Bimal Gurung today sought from central ministers the reopening of the Jelep-la, a pass to Tibet which has been shut since the Sino-Indian border conflict but which could put Kalimpong back on the border trade map.
Jelep-la, a pass to Tibet
Jelep-la, a pass to Tibet
Gurung and his delegation of GTA members in Delhi met Union foreign minister Sushma Swaraj, road transport and highways minister Nitin Gadkari and tourism minister Shripad Yesso Naik.

Giri, the Morcha general secretary, asked if the Gorkhaland demand came up for discussion, said: “We discussed what I have mentioned.” He said: “The response from the ministers was very encouraging.”

The demand for reopening the Jelepa-la is a long-standing one from the people of Kalimpong, a subdivision which before the 1962 Sino-Indian conflict was a trade hub. When Nathu-la was reopened for trade in 2006, there was a demand to re-open Jelep-la, too.

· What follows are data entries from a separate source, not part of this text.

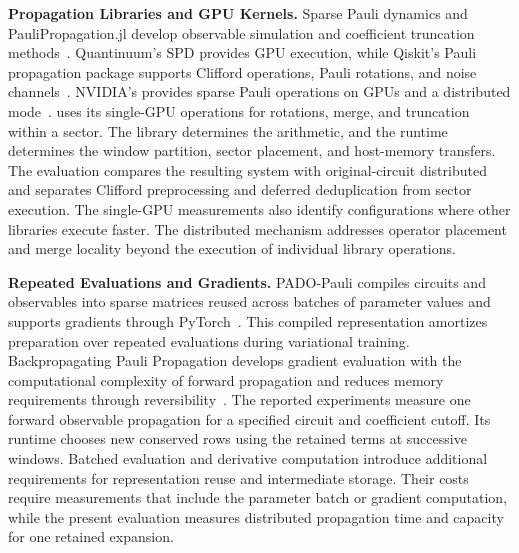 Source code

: \noindent\textbf{Propagation Libraries and GPU Kernels.}
Sparse Pauli dynamics and PauliPropagation.jl develop observable simulation and coefficient truncation methods~\cite{begusic2024fast,rudolph2025pauli}.
Quantinuum's SPD provides GPU execution, while Qiskit's Pauli propagation package supports Clifford operations, Pauli rotations, and noise channels~\cite{spd,qiskitpauliprop}.
NVIDIA's \cuPP provides sparse Pauli operations on GPUs and a distributed mode~\cite{cupauliprop}.
\SectorQ uses its single-GPU operations for rotations, merge, and truncation within a sector.
The library determines the arithmetic, and the runtime determines the window partition, sector placement, and host-memory transfers.
The evaluation compares the resulting system with original-circuit distributed \cuPP and separates Clifford preprocessing and deferred deduplication from sector execution.
The single-GPU measurements also identify configurations where other libraries execute faster.
The distributed mechanism addresses operator placement and merge locality beyond the execution of individual library operations.

\noindent\textbf{Repeated Evaluations and Gradients.}
PADO-Pauli compiles circuits and observables into sparse matrices reused across batches of parameter values and supports gradients through PyTorch~\cite{kim2026pado}.
This compiled representation amortizes preparation over repeated evaluations during variational training.
Backpropagating Pauli Propagation develops gradient evaluation with the computational complexity of forward propagation and reduces memory requirements through reversibility~\cite{lin2026backpropagating}.
The reported \SectorQ experiments measure one forward observable propagation for a specified circuit and coefficient cutoff.
Its runtime chooses new conserved rows using the retained terms at successive windows.
Batched evaluation and derivative computation introduce additional requirements for representation reuse and intermediate storage.
Their costs require measurements that include the parameter batch or gradient computation, while the present evaluation measures distributed propagation time and capacity for one retained expansion.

The Kalimpong Chamber of Commerce had submitted a memorandum to then Prime Minister Atal Bihari Vajpayee in 2004 when he visited Gangtok. In 2007, Congress MP from Darjeeling Dawa Narbula raised the issue of reopening the Jelep-la in Parliament.

Kalimpong was the station for loading and unloading commodities brought from Tibet and also for packaging and re-shipment of export goods from India to Tibet before 1962.

The Jelep-la is an all-weather pass — it does not get blocked with snow — unlike the Nathu-la in Sikkim which is at a higher altitude and open only from May to November each year. The Nathu-la is operational at this time for trade between India and China.

Trade through the Jelep-la started in 1871 and flourished more after Colonel Francis Younghusband’s visit to Tibet via Kalimpong in 1904. Following the improvement in ties between British India and Tibet, a British agent was stationed in Shigatse in Tibet for the purpose of aiding trade and transit.

Most of the godowns on the Indian side were set up at a place called 10 Mile in Kalimpong. The Jelep-la starts from Kalimpong and passes through Algara and Pedong in the subdivision and passes through Rhenock, Arithar, Zuluk and Kupup in Sikkim. The pass, which meets the Chumbi Valley in Tibet, is at an altitude of 13,999 feet above the sea level.

The GTA memorandum of agreement also stated that the reopening of the Jelep-la route was one of the proposals that the GTA would take up with the state and the Centre.